- **Your instructions**
Each line below from the one containing "1.108334329808501 × 10^292 |" through the one containing "9.42942865488637 × 10^293 |" is to be given again exactly, and no line outside that span.

··· Material provided ···

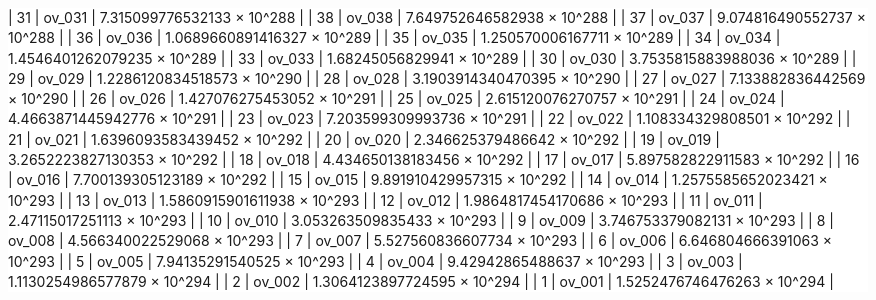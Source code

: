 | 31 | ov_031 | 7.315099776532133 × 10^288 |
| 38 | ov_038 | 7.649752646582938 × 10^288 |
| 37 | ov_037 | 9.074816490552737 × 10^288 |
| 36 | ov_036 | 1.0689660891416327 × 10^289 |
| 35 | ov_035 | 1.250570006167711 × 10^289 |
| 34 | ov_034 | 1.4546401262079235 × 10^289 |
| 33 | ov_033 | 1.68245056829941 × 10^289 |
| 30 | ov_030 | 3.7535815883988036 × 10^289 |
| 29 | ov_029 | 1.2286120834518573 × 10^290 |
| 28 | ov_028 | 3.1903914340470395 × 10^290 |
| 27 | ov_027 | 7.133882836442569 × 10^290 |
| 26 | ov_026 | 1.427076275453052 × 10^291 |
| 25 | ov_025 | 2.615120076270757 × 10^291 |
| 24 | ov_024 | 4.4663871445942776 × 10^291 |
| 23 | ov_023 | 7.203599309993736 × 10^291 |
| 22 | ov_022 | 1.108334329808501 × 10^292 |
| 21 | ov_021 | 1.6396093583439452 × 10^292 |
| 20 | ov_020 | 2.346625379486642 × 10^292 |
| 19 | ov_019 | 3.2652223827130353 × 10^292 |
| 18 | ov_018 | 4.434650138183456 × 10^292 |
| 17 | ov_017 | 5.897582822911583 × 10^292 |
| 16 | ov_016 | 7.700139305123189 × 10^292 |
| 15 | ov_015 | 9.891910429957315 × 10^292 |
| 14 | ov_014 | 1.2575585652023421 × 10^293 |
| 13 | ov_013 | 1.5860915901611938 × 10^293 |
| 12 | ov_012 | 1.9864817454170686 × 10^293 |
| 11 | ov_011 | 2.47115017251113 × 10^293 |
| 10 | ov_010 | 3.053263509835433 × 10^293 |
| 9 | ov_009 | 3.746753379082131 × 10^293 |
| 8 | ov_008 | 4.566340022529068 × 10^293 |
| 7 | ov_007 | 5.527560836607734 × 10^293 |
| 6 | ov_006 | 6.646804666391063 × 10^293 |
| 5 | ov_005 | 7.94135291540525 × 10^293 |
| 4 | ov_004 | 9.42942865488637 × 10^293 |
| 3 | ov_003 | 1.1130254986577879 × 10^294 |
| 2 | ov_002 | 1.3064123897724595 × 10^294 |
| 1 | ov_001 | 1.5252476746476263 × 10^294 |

···
··· Material provided ···

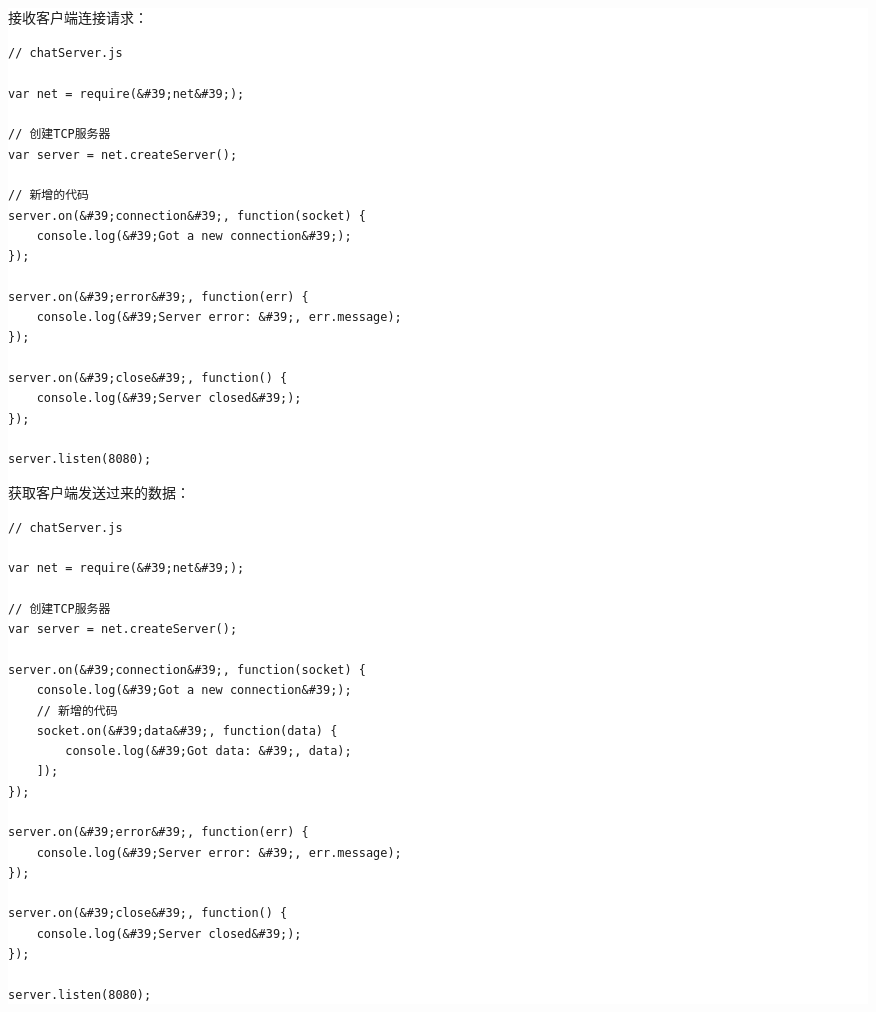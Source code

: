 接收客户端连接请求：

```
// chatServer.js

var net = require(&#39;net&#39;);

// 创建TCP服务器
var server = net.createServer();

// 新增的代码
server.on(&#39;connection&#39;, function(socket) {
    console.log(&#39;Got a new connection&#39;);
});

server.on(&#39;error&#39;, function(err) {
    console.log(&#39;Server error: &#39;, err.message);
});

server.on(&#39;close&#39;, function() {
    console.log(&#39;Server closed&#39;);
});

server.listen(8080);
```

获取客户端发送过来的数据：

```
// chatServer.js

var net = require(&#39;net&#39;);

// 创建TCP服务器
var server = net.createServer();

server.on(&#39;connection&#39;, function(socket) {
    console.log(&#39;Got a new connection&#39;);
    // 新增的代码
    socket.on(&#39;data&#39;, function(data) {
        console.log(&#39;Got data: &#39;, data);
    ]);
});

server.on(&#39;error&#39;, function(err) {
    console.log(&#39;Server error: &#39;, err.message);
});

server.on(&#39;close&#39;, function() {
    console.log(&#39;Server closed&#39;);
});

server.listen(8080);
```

···

- **Solution to this task**
| 22 | ov_022 | 1.108334329808501 × 10^292 |
| 21 | ov_021 | 1.6396093583439452 × 10^292 |
| 20 | ov_020 | 2.346625379486642 × 10^292 |
| 19 | ov_019 | 3.2652223827130353 × 10^292 |
| 18 | ov_018 | 4.434650138183456 × 10^292 |
| 17 | ov_017 | 5.897582822911583 × 10^292 |
| 16 | ov_016 | 7.700139305123189 × 10^292 |
| 15 | ov_015 | 9.891910429957315 × 10^292 |
| 14 | ov_014 | 1.2575585652023421 × 10^293 |
| 13 | ov_013 | 1.5860915901611938 × 10^293 |
| 12 | ov_012 | 1.9864817454170686 × 10^293 |
| 11 | ov_011 | 2.47115017251113 × 10^293 |
| 10 | ov_010 | 3.053263509835433 × 10^293 |
| 9 | ov_009 | 3.746753379082131 × 10^293 |
| 8 | ov_008 | 4.566340022529068 × 10^293 |
| 7 | ov_007 | 5.527560836607734 × 10^293 |
| 6 | ov_006 | 6.646804666391063 × 10^293 |
| 5 | ov_005 | 7.94135291540525 × 10^293 |
| 4 | ov_004 | 9.42942865488637 × 10^293 |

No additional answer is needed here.